BTX-A is a potent neurotoxin derived from the anaerobic bacterium Clostridium botulinum that inhibits presynaptic release of acetylcholine from motor neurons at the neuromuscular junction to induce flaccid paralysis of musculature. It has also been found to affect sensory responses of nerve afferent nerve fibers and likely has a complex multifactorial effect on the release of excitatory neurotransmitters. Because of this, injection of BTX-A into the detrusor muscle of the bladder has become a highly effective treatment option for OAB, first approved by the FDA in January 2013. Prior studies have demonstrated superior efficacy of intravesical BTX-A injections compared to anticholinergic medication and a greater reduction in urge urinary incontinence episodes than sacral neuromodulation.

The effect of intravesical BTX-A is temporary due to turnover of presynaptic molecules. Typical chemodenervation of muscular tissue lasts 3 to 6 months based on histologic evidence, however this does not translate directly to duration of OAB symptom control given the gradual nature of neurotransmitter repletion. The largest prior trial of intravesical BTX-A demonstrated a median interval of 350 days between first and second injection, but other studies have shown a wide range of duration from 5 to 15 months. The current FDA recommendation for repeat injection is to be "considered when the clinical effect from the previous injection has diminished" with a median interval in their double-blinded placebo-controlled studies of 169 days.

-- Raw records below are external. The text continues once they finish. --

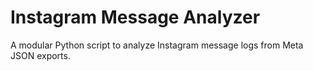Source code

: # Instagram Message Analyzer
A modular Python script to analyze Instagram message logs from Meta JSON exports.
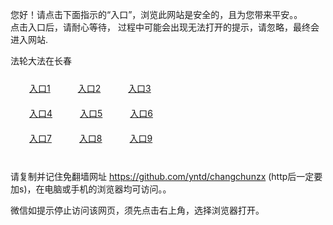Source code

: 您好！请点击下面指示的“入口”，浏览此网站是安全的，且为您带来平安。。 <br/>
点击入口后，请耐心等待， 过程中可能会出现无法打开的提示，请忽略，最终会进入网站. </br>

法轮大法在长春<br/>
<div style="padding:10px"><a style="margin:20px" target="_blank" href="https://dxxgye4ok3w2x.cloudfront.net/2Qpsp?dvsknq" id="ccLink1" rel="nofollow">入口1</a> <a target="_blank" style="margin:20px" href="https://d1xaednoj3zzkv.cloudfront.net/2Qpsp?jbsgkhg" id="ccLink2" rel="nofollow">入口2</a> <a style="margin:20px" target="_blank" href="https://d3a6yrqvb4uvb0.cloudfront.net/2Qpsp?bevtjsu" id="ccLink3" rel="nofollow">入口3</a></div>

<div style="padding:10px" ><a style="margin:20px" target="_blank" href="https://dxxgye4ok3w2x.cloudfront.net/2Qpsp?dvsknq" id="ccLink4" rel="nofollow">入口4</a> <a style="margin:20px" href="https://d1xaednoj3zzkv.cloudfront.net/2Qpsp?jbsgkhg" target="_blank" id="ccLink5" rel="nofollow">入口5</a> <a style="margin:20px" href="https://d3a6yrqvb4uvb0.cloudfront.net/2Qpsp?bevtjsu" target="_blank" id="ccLink6" rel="nofollow">入口6</a></div>

<div style="padding:10px"><a style="margin:20px" target="_blank" href="https://dxxgye4ok3w2x.cloudfront.net/2Qpsp?dvsknq" id="ccLink7" rel="nofollow">入口7</a> <a style="margin:20px" href="https://d1xaednoj3zzkv.cloudfront.net/2Qpsp?jbsgkhg" target="_blank" id="ccLink8" rel="nofollow">入口8</a> <a style="margin:20px" target="_blank" href="https://d3a6yrqvb4uvb0.cloudfront.net/2Qpsp?bevtjsu" id="ccLink9" rel="nofollow">入口9</a></div>

<br/>



请复制并记住免翻墙网址 https://github.com/yntd/changchunzx (http后一定要加s)，在电脑或手机的浏览器均可访问。。<br/>

微信如提示停止访问该网页，须先点击右上角，选择浏览器打开。
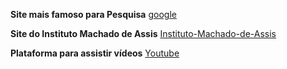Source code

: **Site mais famoso para Pesquisa**
[google](http://google.com/)

**Site do Instituto Machado de Assis**
[Instituto-Machado-de-Assis](http://www.institutomachadodeassis.com.br/)

**Plataforma para assistir vídeos**
[Youtube](https://www.youtube.com/)
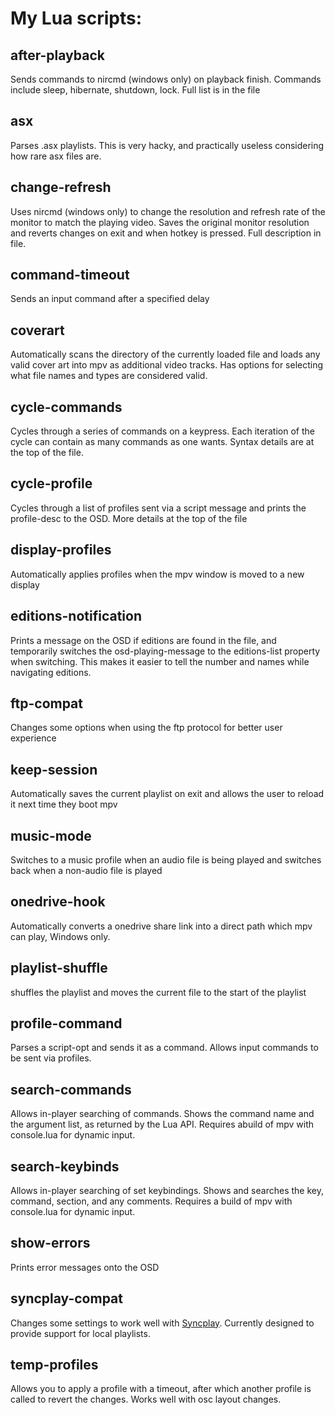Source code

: # My Lua scripts:

## after-playback
Sends commands to nircmd (windows only) on playback finish. Commands include sleep, hibernate, shutdown, lock. Full list is in the file

## asx
Parses .asx playlists. This is very hacky, and practically useless considering how rare asx files are.

## change-refresh

Uses nircmd (windows only) to change the resolution and refresh rate of the monitor to match the playing video.
Saves the original monitor resolution and reverts changes on exit and when hotkey is pressed.
Full description in file.

## command-timeout
Sends an input command after a specified delay

## coverart
Automatically scans the directory of the currently loaded file and loads any valid cover art into mpv as additional video tracks.
Has options for selecting what file names and types are considered valid.

## cycle-commands
Cycles through a series of commands on a keypress. Each iteration of the cycle can contain as many commands as one wants. Syntax details are at the top of the file.

## cycle-profile
Cycles through a list of profiles sent via a script message and prints the profile-desc to the OSD. More details at the top of the file

## display-profiles
Automatically applies profiles when the mpv window is moved to a new display

## editions-notification
Prints a message on the OSD if editions are found in the file, and temporarily switches the osd-playing-message to the editions-list property when switching. This makes it easier to tell the number and names while navigating editions.

## ftp-compat
Changes some options when using the ftp protocol for better user experience

## keep-session
Automatically saves the current playlist on exit and allows the user to reload it next time they boot mpv

## music-mode
Switches to a music profile when an audio file is being played and switches back when a non-audio file is played

## onedrive-hook
Automatically converts a onedrive share link into a direct path which mpv can play, Windows only.

## playlist-shuffle
shuffles the playlist and moves the current file to the start of the playlist

## profile-command
Parses a script-opt and sends it as a command. Allows input commands to be sent via profiles.

## search-commands
Allows in-player searching of commands. Shows the command name and the argument list, as returned by the Lua API. Requires abuild of mpv with console.lua for dynamic input.

## search-keybinds
Allows in-player searching of set keybindings. Shows and searches the key, command, section, and any comments. Requires a build of mpv with console.lua for dynamic input.

## show-errors
Prints error messages onto the OSD

## syncplay-compat
Changes some settings to work well with [Syncplay](https://syncplay.pl/). Currently designed to provide support for local playlists.

## temp-profiles
Allows you to apply a profile with a timeout, after which another profile is called to revert the changes. Works well with osc layout changes.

Despite this recommendation, there is a wide variety in practice patterns for repeat injections, including the use of a "one size fits all" approach with standardized repeat injections at 6-month intervals. Combined with varying rates of tolerability and treatment failure, this has resulted in inconsistent data on continuation and dropout rates for repeat injections, with reported continuation rates of 20-60% in different studies. Additionally, no prior studies have reported whether repeat injection intervals have been provider- or patient-determined, nor with data on patient satisfaction ratings. Further studies are needed to better delineate optimal injection interval as well as incorporate data on what methods lead to the highest patient satisfaction and symptom control.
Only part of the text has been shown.